Uno dei primi, e fondamentali, è la formazione di cristalli di ghiaccio negli spazi fra cellule. Il congelamento dell’acqua negli spazi intercellulari provoca la fuoriuscita dalle cellule vive adiacenti di liquidi che subiscono il congelamento a loro volta. La quantità di ghiaccio negli spazi, aumenta rapidamente man mano che l’acqua esce dalle cellule.
Se lasciata senza controllo la fuoriuscita di acqua può portare a un severo stato di disidratazione cellulare con conseguente morte dei tessuti.

 

Secondo questa spiegazione quando la quantità di acqua nelle cellule scende sotto un valore di soglia minima, le molecole proteiche nel protoplasma cellulare iniziano a legarsi l’una all’altra formando una struttura stabile ma non funzionale. In questo stato del protoplasma cellulare permanentemente alterato, il metabolismo rallenta sempre più fino a provocare la morte delle cellule e quindi dell’intera pianta.
Sembra che le piante, che sopravvivono a temperature letali per le altre essenze, riescano a farlo prevenendo la disidratazione causata dalla formazione del ghiaccio. Una possibilità per ottenere risultato simile è il “superraffreddamento”, cioè l’assenza di formazione di ghiaccio anche durante i periodi di gelo. Un’altra possibilità è quella di far formare il ghiaccio negli spazi intercellulari, ma riducendo la perdita di acqua delle cellule.
QUALI SONO LE POSSIBILI SOLUZIONI?

Le possibilità di difendere le piante dal gelo sono molte e diverse tra loro, ma come detto vi elencheremo le migliori e più pratiche metodologie.

 

1) Piante in Vaso o in Giardino di medie dimensioni (come i limoni):

Per proteggere le piante di piccole/medie dimensioni, in vaso o terra, consigliamo di coprirle con “agrotessili” per tutta la durata del periodo invernale. L’agrotessile più conosciuto è il Tessuto non Tessuto (T.N.T). Quest’ultimo è un tessuto plastico a base di poliestere, permeabile alla luce e all’acqua, leggero (17g/mq), sufficientemente resistente e che può essere deposto sopra la pianta senza peraltro costituirne un impedimento per la crescita. Questo tipo di protezione temporanea consente di aumentare di 1-2 °C la temperatura al di sotto della copertura;

 

2) Siepi, fioriture o piante di grandi dimensioni.

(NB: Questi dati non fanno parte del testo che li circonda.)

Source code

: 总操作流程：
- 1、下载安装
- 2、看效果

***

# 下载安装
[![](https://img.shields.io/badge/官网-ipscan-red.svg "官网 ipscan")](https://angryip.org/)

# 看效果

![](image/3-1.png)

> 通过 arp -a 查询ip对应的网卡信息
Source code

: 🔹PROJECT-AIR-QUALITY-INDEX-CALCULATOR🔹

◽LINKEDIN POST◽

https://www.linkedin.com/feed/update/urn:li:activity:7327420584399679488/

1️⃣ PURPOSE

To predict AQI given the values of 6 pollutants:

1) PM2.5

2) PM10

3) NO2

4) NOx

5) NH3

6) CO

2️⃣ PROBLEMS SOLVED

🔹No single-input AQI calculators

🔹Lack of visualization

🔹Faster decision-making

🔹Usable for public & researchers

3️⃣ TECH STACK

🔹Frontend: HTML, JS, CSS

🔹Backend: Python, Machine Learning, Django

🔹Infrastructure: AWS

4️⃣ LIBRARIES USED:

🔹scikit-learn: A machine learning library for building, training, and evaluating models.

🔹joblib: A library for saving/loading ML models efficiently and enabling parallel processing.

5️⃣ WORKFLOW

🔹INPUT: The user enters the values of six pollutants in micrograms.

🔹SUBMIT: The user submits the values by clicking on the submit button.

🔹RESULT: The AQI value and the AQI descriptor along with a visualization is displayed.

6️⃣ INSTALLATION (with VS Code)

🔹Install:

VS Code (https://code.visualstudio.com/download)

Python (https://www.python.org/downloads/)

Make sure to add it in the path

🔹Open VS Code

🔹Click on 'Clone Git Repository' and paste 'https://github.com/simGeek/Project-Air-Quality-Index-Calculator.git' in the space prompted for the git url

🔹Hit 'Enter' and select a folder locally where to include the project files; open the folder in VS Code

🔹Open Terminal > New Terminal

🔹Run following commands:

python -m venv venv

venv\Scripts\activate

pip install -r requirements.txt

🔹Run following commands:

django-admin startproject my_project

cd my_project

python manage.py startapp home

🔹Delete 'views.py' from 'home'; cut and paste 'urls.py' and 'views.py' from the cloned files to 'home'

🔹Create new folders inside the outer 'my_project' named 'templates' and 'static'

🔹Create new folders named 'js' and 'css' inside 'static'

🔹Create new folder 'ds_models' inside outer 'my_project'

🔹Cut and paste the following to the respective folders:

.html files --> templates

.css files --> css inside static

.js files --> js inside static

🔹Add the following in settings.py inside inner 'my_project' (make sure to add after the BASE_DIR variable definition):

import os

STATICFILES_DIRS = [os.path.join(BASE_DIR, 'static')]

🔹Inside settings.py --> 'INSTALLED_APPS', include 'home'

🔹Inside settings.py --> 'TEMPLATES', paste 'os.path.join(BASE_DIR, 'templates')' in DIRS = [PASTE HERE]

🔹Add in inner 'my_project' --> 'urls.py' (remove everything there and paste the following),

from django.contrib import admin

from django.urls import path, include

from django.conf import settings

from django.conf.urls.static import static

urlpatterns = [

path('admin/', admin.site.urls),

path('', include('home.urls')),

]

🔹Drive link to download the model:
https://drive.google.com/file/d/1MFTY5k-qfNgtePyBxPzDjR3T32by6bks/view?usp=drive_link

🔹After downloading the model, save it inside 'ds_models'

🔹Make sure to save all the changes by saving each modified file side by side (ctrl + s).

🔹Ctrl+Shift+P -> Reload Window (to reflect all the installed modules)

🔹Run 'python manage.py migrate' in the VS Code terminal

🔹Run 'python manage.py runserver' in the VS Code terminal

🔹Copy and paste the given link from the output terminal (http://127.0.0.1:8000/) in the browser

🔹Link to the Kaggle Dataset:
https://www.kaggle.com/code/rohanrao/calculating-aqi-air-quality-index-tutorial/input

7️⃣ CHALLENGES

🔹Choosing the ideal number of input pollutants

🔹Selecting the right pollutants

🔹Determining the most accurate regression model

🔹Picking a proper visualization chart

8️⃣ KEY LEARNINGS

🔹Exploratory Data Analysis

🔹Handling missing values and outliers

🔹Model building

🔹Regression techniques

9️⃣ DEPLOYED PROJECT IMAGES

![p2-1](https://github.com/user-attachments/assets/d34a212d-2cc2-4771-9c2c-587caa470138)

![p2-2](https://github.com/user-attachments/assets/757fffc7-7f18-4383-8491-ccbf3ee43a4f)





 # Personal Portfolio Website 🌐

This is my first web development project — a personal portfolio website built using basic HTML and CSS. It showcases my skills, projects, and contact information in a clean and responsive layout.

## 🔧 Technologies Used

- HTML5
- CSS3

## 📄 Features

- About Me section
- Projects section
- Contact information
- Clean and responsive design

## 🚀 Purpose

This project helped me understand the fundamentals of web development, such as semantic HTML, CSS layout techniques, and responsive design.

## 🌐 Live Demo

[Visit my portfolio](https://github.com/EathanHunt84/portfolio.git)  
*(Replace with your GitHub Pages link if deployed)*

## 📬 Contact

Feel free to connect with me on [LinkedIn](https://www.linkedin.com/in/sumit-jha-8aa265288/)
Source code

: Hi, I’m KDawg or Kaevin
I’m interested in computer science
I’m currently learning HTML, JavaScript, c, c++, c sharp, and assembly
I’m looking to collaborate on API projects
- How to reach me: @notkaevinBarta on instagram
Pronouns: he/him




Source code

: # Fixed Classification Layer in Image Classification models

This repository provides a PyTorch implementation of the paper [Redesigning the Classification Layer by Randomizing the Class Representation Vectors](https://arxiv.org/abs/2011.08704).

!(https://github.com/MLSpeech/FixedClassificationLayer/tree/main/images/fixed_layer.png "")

Per le piante di grandi dimensioni, che sono più difficili da proteggere con agrotessili, consigliamo prodotti che possano diminuire il punto di congelamento della linfa grazie all’aumento della sua concentrazione. Per ottenere questo si può applicare ogni 15 giorni AGROS 3 per via fogliare, nella dose di 25 ml in 10 litri di acqua;

Una seconda possibilità è quella di favorire la ritenzione idrica dell’acqua all’interno delle cellule, così da proteggerle dalla disidratazione e migliorarne la ripresa vegetativa all’uscita dall’inverno. Tutto questo si può ottenere applicando ogni 15 giorni MEGAFOL per via fogliare, nella dose di 20 ml per 10 litri di acqua.